You'll check both files and pick the one with the fewest elements.

You'll repeat the process until you've gone through all 32 bits and at the end you'll have a file 0 elements. This is where one of the missing numbers was supposed to be. So, if you've been keeping track of the bits you've filtered on thus far, you'll know what the number is supposed to be.

Note that this is to find a (i.e. 'any') missing number. If given an (unordered) sequential list of 4 billion (not 2^32 (4294967296)) integers with one missing, which you have to find, this won't work, as you can cut off the missing integer right in the beginning.

Also:

n + n/2 + n/4 + ... 1 <= 2n

Not n log n.

It's a geometric sequence with a = n, r = 1/2, which can be calculated with the formula:

n (1-(1/2)^m)
-------------
  1 - (1/2)

Since 0 < (1/2)^m < 1 for any positive number m (since 0 < 1/2 < 1), we can say (1-r^m) < 1 and thus we can say the maximum is:

  n.1
-------
1 - 1/2

   n
= ---
  1/2

= 2n
2
votes

If there is only 1 missing value, meaning that you have the following criteria:

  1. File contains all numbers ranging from a lowest value, N up to and including a highest value, M, except for 1 of those numbers.
  2. File does not have to be sorted
  3. There is only 1 of those values missing (just making sure)

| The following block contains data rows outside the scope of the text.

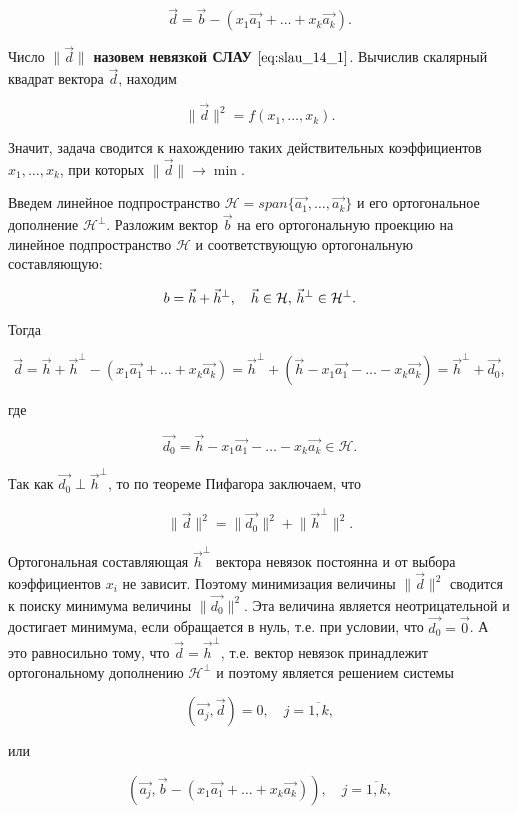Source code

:$$\vec{d} = \vec{b} - (x_1\vec{a_1} + \ldots + x_k\vec{a_k}).$$

Число $\lVert \vec{d} \rVert$ \textbf{назовем невязкой СЛАУ} $\eqref{eq:slau_14_1}$. Вычислив скалярный квадрат вектора $\vec{d}$, находим

$$\lVert \vec{d} \rVert^2 = f(x_1, \ldots, x_k).$$

Значит, задача сводится к нахождению таких действительных коэффициентов $x_1, \ldots, x_k$, при которых $\lVert \vec{d} \rVert \to \min$.

Введем линейное подпространство $\mathcal{H} = span\{\vec{a_1}, \ldots, \vec{a_k}\}$ и его ортогональное дополнение $\mathcal{H}^\perp$. Разложим вектор $\vec{b}$ на его ортогональную проекцию на линейное подпространство $\mathcal{H}$ и соответствующую ортогональную составляющую:

$$b = \vec{h} + \vec{h}^\perp, \quad \vec{h} \in \mathcal{H}, \thinspace \vec{h}^\perp \in \mathcal{H}^\perp.$$

Тогда

$$\vec{d} = \vec{h} + \vec{h}^\perp - (x_1\vec{a_1} + \ldots + x_k\vec{a_k}) = \vec{h}^\perp + (\vec{h} - x_1\vec{a_1} - \ldots - x_k\vec{a_k}) = \vec{h}^\perp + \vec{d_0},$$

где

$$\vec{d_0} = \vec{h} - x_1\vec{a_1} - \ldots - x_k\vec{a_k} \in \mathcal{H}.$$

Так как $\vec{d_0} \perp \vec{h}^\perp$, то по теореме Пифагора заключаем, что

$$\lVert \vec{d} \rVert^2 = \lVert \vec{d_0} \rVert^2 + \lVert \vec{h}^\perp \rVert^2.$$

Ортогональная составляющая $\vec{h}^\perp$ вектора невязок постоянна и от выбора коэффициентов $x_i$ не зависит. Поэтому минимизация величины $\lVert \vec{d} \rVert^2$ сводится к поиску минимума величины $\lVert \vec{d_0} \rVert^2$. Эта величина является неотрицательной и достигает минимума, если обращается в нуль, т.е. при условии, что $\vec{d_0} = \vec{0}$. А это равносильно тому, что $\vec{d} = \vec{h}^\perp$, т.е. вектор невязок принадлежит ортогональному дополнению $\mathcal{H}^\perp$ и поэтому является решением системы

\begin{equation}
    (\vec{a_j}, \vec{d}) = 0, \quad j = \overline{1, k},
    \label{eq:slau_14_2}
\end{equation}

или

$$(\vec{a_j}, \vec{b} - (x_1\vec{a_1} + \ldots + x_k\vec{a_k})), \quad j = \overline{1, k},$$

Then the solution is quite simple:

ADD or XOR together all the numbers in the file.
ADD or XOR together all the numbers you're supposed to have.
The missing number is either one minus the other (in case of ADD) or one xor the other.

Here is a LINQPad program you can experiment with:

void Main()
{
    var input = new[] { 1, 2, 3, 4, 5, 6, 8, 9, 10 };

    var lowest = input[0];
    var highest = input[0];
    int xor = 0;
    foreach (var value in input)
    {
        lowest = Math.Min(lowest, value);
        highest = Math.Max(highest, value);
        xor ^= value;
    }
    int requiredXor = 0;
    for (int index = lowest; index <= highest; index++)
        requiredXor ^= index;

    var missing = xor ^ requiredXor;
    missing.Dump();
}

Basically, it will:

  1. XOR all values in the file together (value 1)
  2. Find the lowest and highest numbers at the same time
  3. XOR all values from lowest up to highest (value 2)
  4. XOR the two values (value 1 and value 2) together to find the missing value

This method will not detect if the missing value is the lowest value - 1 or highest value + 1, for instance, if the file is supposed to hold 1..10, but is missing 10 or 1, then the above approach will not find it.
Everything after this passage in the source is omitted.